Optimization Theory Behind the `bunching` Package
In bunching: Estimate Bunching

knitr::opts_chunk$set(fig.width=4, fig.height = 4, out.width="45%", fig.align="center",
                      echo=FALSE, fig.pos = 'h',
                      collapse = TRUE,
                      comment = "#>"
                      )

library(bunching)

This vignette introduces the optimization theory underlying the bunching package. For an explanation of the package's estimation methods and examples, see the companion vignette bunching_examples.

Introduction

The bunching package implements the bunching estimator, as developed (in different flavors and applications) by Saez (2010), Chetty et al. (2011) and Kleven et al. (2013). The original aim of the estimator was to tackle questions within the fields of labor and public economics (and taxation in particular), but can be applied to any setting where a constrained optimization problem involves a discontinuity in a constraint, which can be related to a discontinuity in the observed density of the decision variable. It naturally extends to any setting that involves prices, since taxes are simply instruments that scale or shift prices. Indeed, it has since been applied in numerous studies outside of economics, including empirical questions in finance (Dagostino 2019), psychology (Allen et al. 2017) and law (Dharmapala 2019). Due to its generality, it can be readily used in any commercial setting involving non-linearities in constraints, such as non-linear pricing schemes, non-linear incentive contracts in the workplace, etc.

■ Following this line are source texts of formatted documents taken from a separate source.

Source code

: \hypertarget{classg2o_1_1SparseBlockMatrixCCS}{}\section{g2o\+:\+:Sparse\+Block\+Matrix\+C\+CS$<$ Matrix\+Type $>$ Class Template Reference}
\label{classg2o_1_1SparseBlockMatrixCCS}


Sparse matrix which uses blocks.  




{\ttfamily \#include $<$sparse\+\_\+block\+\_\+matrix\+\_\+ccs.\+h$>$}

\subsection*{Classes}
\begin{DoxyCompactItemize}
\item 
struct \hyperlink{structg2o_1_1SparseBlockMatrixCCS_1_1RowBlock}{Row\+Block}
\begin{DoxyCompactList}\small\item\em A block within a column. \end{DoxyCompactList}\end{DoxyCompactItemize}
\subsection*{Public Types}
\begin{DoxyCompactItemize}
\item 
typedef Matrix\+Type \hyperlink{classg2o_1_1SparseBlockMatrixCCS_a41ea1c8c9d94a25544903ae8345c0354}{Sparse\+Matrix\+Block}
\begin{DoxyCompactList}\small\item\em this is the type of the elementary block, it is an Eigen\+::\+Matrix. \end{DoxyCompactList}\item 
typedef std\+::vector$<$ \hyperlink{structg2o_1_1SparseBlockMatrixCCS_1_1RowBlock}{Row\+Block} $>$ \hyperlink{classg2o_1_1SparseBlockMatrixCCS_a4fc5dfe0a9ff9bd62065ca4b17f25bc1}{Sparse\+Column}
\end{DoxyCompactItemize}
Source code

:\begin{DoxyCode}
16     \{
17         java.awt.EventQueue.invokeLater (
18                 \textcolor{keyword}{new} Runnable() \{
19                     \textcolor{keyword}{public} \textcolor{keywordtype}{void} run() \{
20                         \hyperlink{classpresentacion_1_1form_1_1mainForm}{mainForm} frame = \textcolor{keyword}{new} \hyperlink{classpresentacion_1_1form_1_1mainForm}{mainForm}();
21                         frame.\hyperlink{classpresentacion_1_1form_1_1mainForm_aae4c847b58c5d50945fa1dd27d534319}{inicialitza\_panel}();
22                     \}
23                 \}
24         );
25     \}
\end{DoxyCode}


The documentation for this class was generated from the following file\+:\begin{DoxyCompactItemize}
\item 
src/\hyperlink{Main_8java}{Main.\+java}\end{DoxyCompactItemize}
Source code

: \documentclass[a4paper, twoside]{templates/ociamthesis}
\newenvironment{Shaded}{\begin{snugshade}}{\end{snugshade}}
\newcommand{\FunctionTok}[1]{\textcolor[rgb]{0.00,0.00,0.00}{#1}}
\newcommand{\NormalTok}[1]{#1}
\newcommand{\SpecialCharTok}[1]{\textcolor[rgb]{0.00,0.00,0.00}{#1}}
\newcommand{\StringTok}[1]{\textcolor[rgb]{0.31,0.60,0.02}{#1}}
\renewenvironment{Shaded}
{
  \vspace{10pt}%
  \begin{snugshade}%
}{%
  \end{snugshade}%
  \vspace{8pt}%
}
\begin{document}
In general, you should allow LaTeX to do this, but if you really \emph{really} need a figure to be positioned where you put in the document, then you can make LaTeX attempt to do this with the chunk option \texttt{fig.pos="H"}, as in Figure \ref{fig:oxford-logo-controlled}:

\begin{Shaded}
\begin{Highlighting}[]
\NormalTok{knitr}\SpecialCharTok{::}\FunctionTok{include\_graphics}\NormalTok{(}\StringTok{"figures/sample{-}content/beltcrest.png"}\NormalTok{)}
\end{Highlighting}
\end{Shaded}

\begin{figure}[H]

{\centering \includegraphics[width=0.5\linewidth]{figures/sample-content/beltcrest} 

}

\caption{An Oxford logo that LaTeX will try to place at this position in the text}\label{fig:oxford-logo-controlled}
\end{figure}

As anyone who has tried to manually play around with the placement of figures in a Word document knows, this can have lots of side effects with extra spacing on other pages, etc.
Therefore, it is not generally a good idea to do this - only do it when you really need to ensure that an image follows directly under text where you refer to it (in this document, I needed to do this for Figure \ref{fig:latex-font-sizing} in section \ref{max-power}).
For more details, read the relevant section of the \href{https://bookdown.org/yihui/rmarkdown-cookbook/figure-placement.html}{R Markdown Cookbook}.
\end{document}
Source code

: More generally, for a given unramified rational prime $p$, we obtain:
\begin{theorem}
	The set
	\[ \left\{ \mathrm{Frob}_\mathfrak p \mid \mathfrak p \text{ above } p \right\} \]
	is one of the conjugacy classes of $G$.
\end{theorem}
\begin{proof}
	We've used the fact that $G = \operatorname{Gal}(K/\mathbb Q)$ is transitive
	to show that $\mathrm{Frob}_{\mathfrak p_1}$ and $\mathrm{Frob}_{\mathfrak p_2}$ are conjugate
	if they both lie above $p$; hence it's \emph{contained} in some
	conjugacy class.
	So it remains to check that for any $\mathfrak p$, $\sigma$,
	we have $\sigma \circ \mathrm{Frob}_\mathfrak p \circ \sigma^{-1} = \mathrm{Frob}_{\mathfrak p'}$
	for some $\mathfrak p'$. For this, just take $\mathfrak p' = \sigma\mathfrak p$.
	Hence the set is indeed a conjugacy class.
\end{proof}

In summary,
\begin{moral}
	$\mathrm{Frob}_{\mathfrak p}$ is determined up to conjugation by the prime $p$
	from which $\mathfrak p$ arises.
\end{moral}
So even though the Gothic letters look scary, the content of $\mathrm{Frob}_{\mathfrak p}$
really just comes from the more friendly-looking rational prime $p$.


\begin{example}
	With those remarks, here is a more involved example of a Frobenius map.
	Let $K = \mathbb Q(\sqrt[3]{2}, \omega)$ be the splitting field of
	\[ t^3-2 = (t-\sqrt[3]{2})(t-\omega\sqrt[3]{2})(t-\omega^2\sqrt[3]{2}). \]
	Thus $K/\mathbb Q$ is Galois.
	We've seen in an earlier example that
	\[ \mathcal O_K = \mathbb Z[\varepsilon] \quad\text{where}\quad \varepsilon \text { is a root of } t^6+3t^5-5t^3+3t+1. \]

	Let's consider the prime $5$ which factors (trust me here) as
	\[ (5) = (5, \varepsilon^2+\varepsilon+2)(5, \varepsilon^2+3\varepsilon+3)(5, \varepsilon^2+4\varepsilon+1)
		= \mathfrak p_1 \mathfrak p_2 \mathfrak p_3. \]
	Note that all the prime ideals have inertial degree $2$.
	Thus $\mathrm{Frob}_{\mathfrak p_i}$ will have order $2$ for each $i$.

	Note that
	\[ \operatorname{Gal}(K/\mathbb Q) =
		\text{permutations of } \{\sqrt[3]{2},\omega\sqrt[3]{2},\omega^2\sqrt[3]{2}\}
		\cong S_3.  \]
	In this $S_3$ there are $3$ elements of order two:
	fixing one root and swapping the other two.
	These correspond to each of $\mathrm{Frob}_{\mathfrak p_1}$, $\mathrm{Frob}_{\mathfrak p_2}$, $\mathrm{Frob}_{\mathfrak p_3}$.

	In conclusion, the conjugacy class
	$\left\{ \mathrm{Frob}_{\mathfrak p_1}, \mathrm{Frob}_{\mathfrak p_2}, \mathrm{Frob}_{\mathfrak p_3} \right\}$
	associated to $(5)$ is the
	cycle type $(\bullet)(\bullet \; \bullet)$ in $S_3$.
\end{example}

The goal of the estimator is to credibly estimate the resulting bunching (i.e. excess mass) at a particular level of a choice set that features a discontinuity, over and above what would have been observed in the absence of the discontinuity in the given constraint. The estimator solves a challenge of both causal inference and prediction, since we would like to (causally) attribute the excess mass to a particular discontinuity in a constraint, but cannot typically observe the counterfactual density in the absence of that constraint. The estimator's novelty is to provide a prediction method for this counterfactual by combining reduced-form methods with micro-economically founded optimization theory, and relies on minimal assumptions.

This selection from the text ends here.